Pictures paired with source code
○ ○ ○ ○ ○

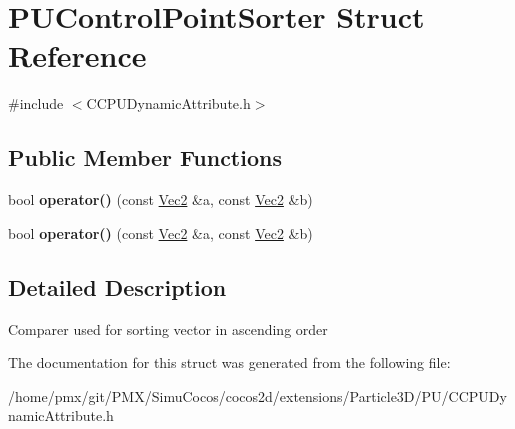 \hypertarget{structPUControlPointSorter}{}\section{P\+U\+Control\+Point\+Sorter Struct Reference}
\label{structPUControlPointSorter}


{\ttfamily \#include $<$C\+C\+P\+U\+Dynamic\+Attribute.\+h$>$}

\subsection*{Public Member Functions}
\begin{DoxyCompactItemize}
\item 
\mbox{\label{structPUControlPointSorter_ab26fff995693598d81e9ac5c1cc33c6f}} 
bool {\bfseries operator()} (const \hyperlink{classVec2}{Vec2} \&a, const \hyperlink{classVec2}{Vec2} \&b)
\item 
\mbox{\label{structPUControlPointSorter_ab26fff995693598d81e9ac5c1cc33c6f}} 
bool {\bfseries operator()} (const \hyperlink{classVec2}{Vec2} \&a, const \hyperlink{classVec2}{Vec2} \&b)
\end{DoxyCompactItemize}


\subsection{Detailed Description}
Comparer used for sorting vector in ascending order 

The documentation for this struct was generated from the following file\+:\begin{DoxyCompactItemize}
\item 
/home/pmx/git/\+P\+M\+X/\+Simu\+Cocos/cocos2d/extensions/\+Particle3\+D/\+P\+U/C\+C\+P\+U\+Dynamic\+Attribute.\+h\end{DoxyCompactItemize}
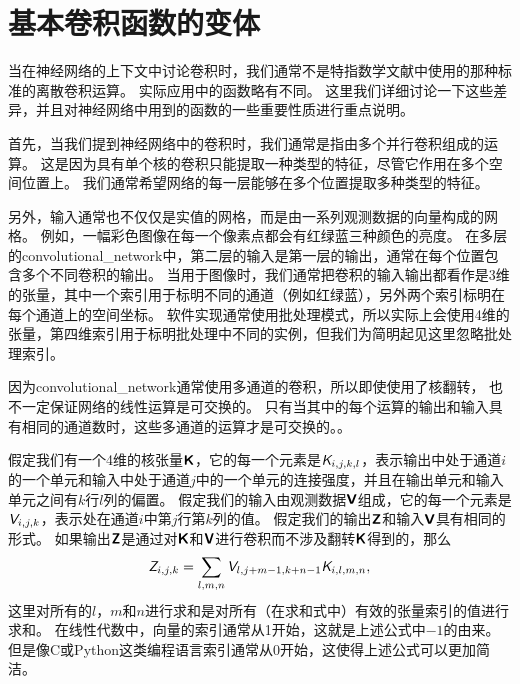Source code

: 
\section{基本卷积函数的变体}
\label{sec:variants_of_the_basic_convolution_function}

当在神经网络的上下文中讨论卷积时，我们通常不是特指数学文献中使用的那种标准的离散卷积运算。
实际应用中的函数略有不同。
这里我们详细讨论一下这些差异，并且对神经网络中用到的函数的一些重要性质进行重点说明。

首先，当我们提到神经网络中的卷积时，我们通常是指由多个并行卷积组成的运算。
这是因为具有单个核的卷积只能提取一种类型的特征，尽管它作用在多个空间位置上。
我们通常希望网络的每一层能够在多个位置提取多种类型的特征。

另外，输入通常也不仅仅是实值的网格，而是由一系列观测数据的向量构成的网格。
例如，一幅彩色图像在每一个像素点都会有红绿蓝三种颜色的亮度。
在多层的\gls{convolutional_network}中，第二层的输入是第一层的输出，通常在每个位置包含多个不同卷积的输出。
当用于图像时，我们通常把卷积的输入输出都看作是3维的张量，其中一个索引用于标明不同的通道（例如红绿蓝），另外两个索引标明在每个通道上的空间坐标。
软件实现通常使用批处理模式，所以实际上会使用4维的张量，第四维索引用于标明批处理中不同的实例，但我们为简明起见这里忽略批处理索引。

因为\gls{convolutional_network}通常使用多通道的卷积，所以即使使用了核翻转， 也不一定保证网络的线性运算是可交换的。
只有当其中的每个运算的输出和输入具有相同的通道数时，这些多通道的运算才是可交换的。。

假定我们有一个4维的核张量$\textsf{\textbf{K}}$，它的每一个元素是$\textit{\textsf{K}}_{i,j,k,l}$，表示输出中处于通道$i$的一个单元和输入中处于通道$j$中的一个单元的连接强度，并且在输出单元和输入单元之间有$k$行$l$列的偏置。
假定我们的输入由观测数据$\textsf{\textbf{V}}$组成，它的每一个元素是$\textit{\textsf{V}}_{i,j,k}$，表示处在通道$i$中第$j$行第$k$列的值。
假定我们的输出$\textsf{\textbf{Z}}$和输入$\textsf{\textbf{V}}$具有相同的形式。
如果输出$\textsf{\textbf{Z}}$是通过对$\textsf{\textbf{K}}$和$\textsf{\textbf{V}}$进行卷积而不涉及翻转$\textsf{\textbf{K}}$得到的，那么
\begin{equation}
\textit{\textsf{Z}}_{i,j,k} = \sum_{l,m,n} \textit{\textsf{V}}_{l, j+m-1, k+n-1} \textit{\textsf{K}}_{i,l,m,n},
\end{equation}
这里对所有的$l$，$m$和$n$进行求和是对所有（在求和式中）有效的张量索引的值进行求和。
在线性代数中，向量的索引通常从1开始，这就是上述公式中$-1$的由来。
但是像C或Python这类编程语言索引通常从0开始，这使得上述公式可以更加简洁。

○ ○ ○ ○ ○

Problem
Leave out the pictures, then return every line of the data exactly.

The answer
 \hypertarget{structPUControlPointSorter}{}\section{P\+U\+Control\+Point\+Sorter Struct Reference}
\label{structPUControlPointSorter}


{\ttfamily \#include $<$C\+C\+P\+U\+Dynamic\+Attribute.\+h$>$}

\subsection*{Public Member Functions}
\begin{DoxyCompactItemize}
\item 
\mbox{\label{structPUControlPointSorter_ab26fff995693598d81e9ac5c1cc33c6f}} 
bool {\bfseries operator()} (const \hyperlink{classVec2}{Vec2} \&a, const \hyperlink{classVec2}{Vec2} \&b)
\item 
\mbox{\label{structPUControlPointSorter_ab26fff995693598d81e9ac5c1cc33c6f}} 
bool {\bfseries operator()} (const \hyperlink{classVec2}{Vec2} \&a, const \hyperlink{classVec2}{Vec2} \&b)
\end{DoxyCompactItemize}


\subsection{Detailed Description}
Comparer used for sorting vector in ascending order 

The documentation for this struct was generated from the following file\+:\begin{DoxyCompactItemize}
\item 
/home/pmx/git/\+P\+M\+X/\+Simu\+Cocos/cocos2d/extensions/\+Particle3\+D/\+P\+U/C\+C\+P\+U\+Dynamic\+Attribute.\+h\end{DoxyCompactItemize}
Source code

: 
\section{基本卷积函数的变体}
\label{sec:variants_of_the_basic_convolution_function}

当在神经网络的上下文中讨论卷积时，我们通常不是特指数学文献中使用的那种标准的离散卷积运算。
实际应用中的函数略有不同。
这里我们详细讨论一下这些差异，并且对神经网络中用到的函数的一些重要性质进行重点说明。

首先，当我们提到神经网络中的卷积时，我们通常是指由多个并行卷积组成的运算。
这是因为具有单个核的卷积只能提取一种类型的特征，尽管它作用在多个空间位置上。
我们通常希望网络的每一层能够在多个位置提取多种类型的特征。

另外，输入通常也不仅仅是实值的网格，而是由一系列观测数据的向量构成的网格。
例如，一幅彩色图像在每一个像素点都会有红绿蓝三种颜色的亮度。
在多层的\gls{convolutional_network}中，第二层的输入是第一层的输出，通常在每个位置包含多个不同卷积的输出。
当用于图像时，我们通常把卷积的输入输出都看作是3维的张量，其中一个索引用于标明不同的通道（例如红绿蓝），另外两个索引标明在每个通道上的空间坐标。
软件实现通常使用批处理模式，所以实际上会使用4维的张量，第四维索引用于标明批处理中不同的实例，但我们为简明起见这里忽略批处理索引。

因为\gls{convolutional_network}通常使用多通道的卷积，所以即使使用了核翻转， 也不一定保证网络的线性运算是可交换的。
只有当其中的每个运算的输出和输入具有相同的通道数时，这些多通道的运算才是可交换的。。

假定我们有一个4维的核张量$\textsf{\textbf{K}}$，它的每一个元素是$\textit{\textsf{K}}_{i,j,k,l}$，表示输出中处于通道$i$的一个单元和输入中处于通道$j$中的一个单元的连接强度，并且在输出单元和输入单元之间有$k$行$l$列的偏置。
假定我们的输入由观测数据$\textsf{\textbf{V}}$组成，它的每一个元素是$\textit{\textsf{V}}_{i,j,k}$，表示处在通道$i$中第$j$行第$k$列的值。
假定我们的输出$\textsf{\textbf{Z}}$和输入$\textsf{\textbf{V}}$具有相同的形式。
如果输出$\textsf{\textbf{Z}}$是通过对$\textsf{\textbf{K}}$和$\textsf{\textbf{V}}$进行卷积而不涉及翻转$\textsf{\textbf{K}}$得到的，那么
\begin{equation}
\textit{\textsf{Z}}_{i,j,k} = \sum_{l,m,n} \textit{\textsf{V}}_{l, j+m-1, k+n-1} \textit{\textsf{K}}_{i,l,m,n},
\end{equation}
这里对所有的$l$，$m$和$n$进行求和是对所有（在求和式中）有效的张量索引的值进行求和。
在线性代数中，向量的索引通常从1开始，这就是上述公式中$-1$的由来。
但是像C或Python这类编程语言索引通常从0开始，这使得上述公式可以更加简洁。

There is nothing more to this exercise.